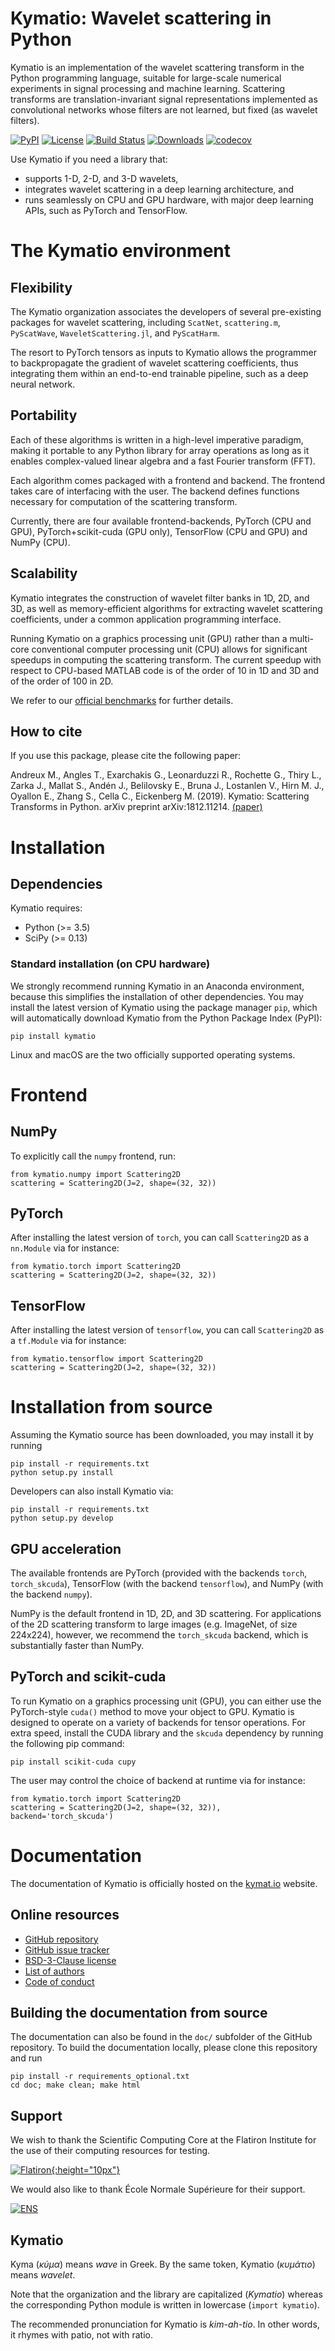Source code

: Kymatio: Wavelet scattering in Python
======================================

Kymatio is an implementation of the wavelet scattering transform in the Python programming language, suitable for large-scale numerical experiments in signal processing and machine learning.
Scattering transforms are translation-invariant signal representations implemented as convolutional networks whose filters are not learned, but fixed (as wavelet filters).

[![PyPI](https://img.shields.io/badge/python-3.5%2C%203.6%2C%203.7-blue.svg)](https://pypi.org/project/kymatio/)
[![License](https://img.shields.io/badge/License-BSD%203--Clause-blue.svg)](https://opensource.org/licenses/BSD-3-Clause)
[![Build Status](https://travis-ci.org/kymatio/kymatio.svg?branch=master)](https://travis-ci.org/kymatio/kymatio)
[![Downloads](https://pepy.tech/badge/kymatio)](https://pepy.tech/project/kymatio)
[![codecov](https://codecov.io/gh/kymatio/kymatio/branch/master/graph/badge.svg)](https://codecov.io/gh/kymatio/kymatio)


Use Kymatio if you need a library that:
* supports 1-D, 2-D, and 3-D wavelets,
* integrates wavelet scattering in a deep learning architecture, and
* runs seamlessly on CPU and GPU hardware, with major deep learning APIs, such
  as PyTorch and TensorFlow.

# The Kymatio environment

## Flexibility

The Kymatio organization associates the developers of several pre-existing packages for wavelet scattering, including `ScatNet`, `scattering.m`, `PyScatWave`, `WaveletScattering.jl`, and `PyScatHarm`.

The resort to PyTorch tensors as inputs to Kymatio allows the programmer to backpropagate the gradient of wavelet scattering coefficients, thus integrating them within an end-to-end trainable pipeline, such as a deep neural network.

## Portability

Each of these algorithms is written in a high-level imperative paradigm, making it portable to any Python library for array operations as long as it enables complex-valued linear algebra and a fast Fourier transform (FFT).

Each algorithm comes packaged with a frontend and backend. The frontend takes care of
interfacing with the user. The backend defines functions necessary for
computation of the scattering transform.

Currently, there are four available frontend-backends, PyTorch (CPU and GPU), PyTorch+scikit-cuda (GPU only), TensorFlow (CPU and GPU) and NumPy (CPU).

## Scalability

Kymatio integrates the construction of wavelet filter banks in 1D, 2D, and 3D, as well as memory-efficient algorithms for extracting wavelet scattering coefficients, under a common application programming interface.

Running Kymatio on a graphics processing unit (GPU) rather than a multi-core conventional computer processing unit (CPU) allows for significant speedups in computing the scattering transform.
The current speedup with respect to CPU-based MATLAB code is of the order of 10 in 1D and 3D and of the order of 100 in 2D.

We refer to our [official benchmarks](https://www.kymat.io/userguide.html#benchmarks) for further details.

## How to cite

If you use this package, please cite the following paper:

Andreux M., Angles T., Exarchakis G., Leonarduzzi R., Rochette G., Thiry L., Zarka J., Mallat S., Andén J., Belilovsky E., Bruna J., Lostanlen V., Hirn M. J., Oyallon E., Zhang S., Cella C., Eickenberg M. (2019). Kymatio: Scattering Transforms in Python. arXiv preprint arXiv:1812.11214. [(paper)](https://arxiv.org/abs/1812.11214)

# Installation


## Dependencies

Kymatio requires:

* Python (>= 3.5)
* SciPy (>= 0.13)


### Standard installation (on CPU hardware)
We strongly recommend running Kymatio in an Anaconda environment, because this simplifies the installation of other
dependencies. You may install the latest version of Kymatio using the package manager `pip`, which will automatically download
Kymatio from the Python Package Index (PyPI):

```
pip install kymatio
```

Linux and macOS are the two officially supported operating systems.


# Frontend

## NumPy

To explicitly call the `numpy` frontend, run:

```
from kymatio.numpy import Scattering2D
scattering = Scattering2D(J=2, shape=(32, 32))
```

## PyTorch

After installing the latest version of `torch`, you can call `Scattering2D` as a `nn.Module` via for instance:

```
from kymatio.torch import Scattering2D
scattering = Scattering2D(J=2, shape=(32, 32))
```

## TensorFlow

After installing the latest version of `tensorflow`, you can call `Scattering2D` as a `tf.Module` via for instance:

```
from kymatio.tensorflow import Scattering2D
scattering = Scattering2D(J=2, shape=(32, 32))
```

# Installation from source

Assuming the Kymatio source has been downloaded, you may install it by running

```
pip install -r requirements.txt
python setup.py install
```

Developers can also install Kymatio via:

```
pip install -r requirements.txt
python setup.py develop
```


## GPU acceleration

The available frontends are PyTorch (provided with the backends `torch`, `torch_skcuda`), TensorFlow (with the backend
`tensorflow`), and NumPy (with the backend `numpy`).

NumPy is the default frontend in 1D, 2D, and 3D scattering. For applications of the 2D scattering transform to large
images (e.g. ImageNet, of size 224x224), however, we recommend the `torch_skcuda` backend, which is substantially faster
than NumPy.

## PyTorch and scikit-cuda

To run Kymatio on a graphics processing unit (GPU), you can either use the PyTorch-style `cuda()` method to move your
object to GPU. Kymatio is designed to operate on a variety of backends for tensor operations. For extra speed, install
the CUDA library and the `skcuda` dependency by running the following pip command:

```
pip install scikit-cuda cupy
```

The user may control the choice of backend at runtime via for instance:

```
from kymatio.torch import Scattering2D
scattering = Scattering2D(J=2, shape=(32, 32)), backend='torch_skcuda')
```

# Documentation

The documentation of Kymatio is officially hosted on the [kymat.io](https://www.kymat.io/) website.


## Online resources

* [GitHub repository](https://github.com/kymatio/kymatio)
* [GitHub issue tracker](https://github.com/kymatio/kymatio/issues)
* [BSD-3-Clause license](https://github.com/kymatio/kymatio/blob/master/LICENSE.md)
* [List of authors](https://github.com/kymatio/kymatio/blob/master/AUTHORS.md)
* [Code of conduct](https://github.com/kymatio/kymatio/blob/master/CODE_OF_CONDUCT.md)


## Building the documentation from source
The documentation can also be found in the `doc/` subfolder of the GitHub repository.
To build the documentation locally, please clone this repository and run

```
pip install -r requirements_optional.txt
cd doc; make clean; make html
```

## Support

We wish to thank the Scientific Computing Core at the Flatiron Institute for the use of their computing resources for testing.

[![Flatiron](https://itensor.org/flatiron_logo.png){:height="10px"}](https://www.flatironinstitute.org/)

We would also like to thank École Normale Supérieure for their support.

[![ENS](https://www.ens.fr/sites/default/files/inline-images/logo.jpg)](https://www.ens.fr/)

## Kymatio

Kyma (*κύμα*) means *wave* in Greek. By the same token, Kymatio (*κυμάτιο*) means *wavelet*.

Note that the organization and the library are capitalized (*Kymatio*) whereas the corresponding Python module is written in lowercase (`import kymatio`).

The recommended pronunciation for Kymatio is *kim-ah-tio*. In other words, it rhymes with patio, not with ratio.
^^^^^^^^^^^^^^^^
**TASK DETAILS**
Extract all lines of the records above that include "default".

**RESPONSE TO THE TASK**
NumPy is the default frontend in 1D, 2D, and 3D scattering. For applications of the 2D scattering transform to large
[![ENS](https://www.ens.fr/sites/default/files/inline-images/logo.jpg)](https://www.ens.fr/)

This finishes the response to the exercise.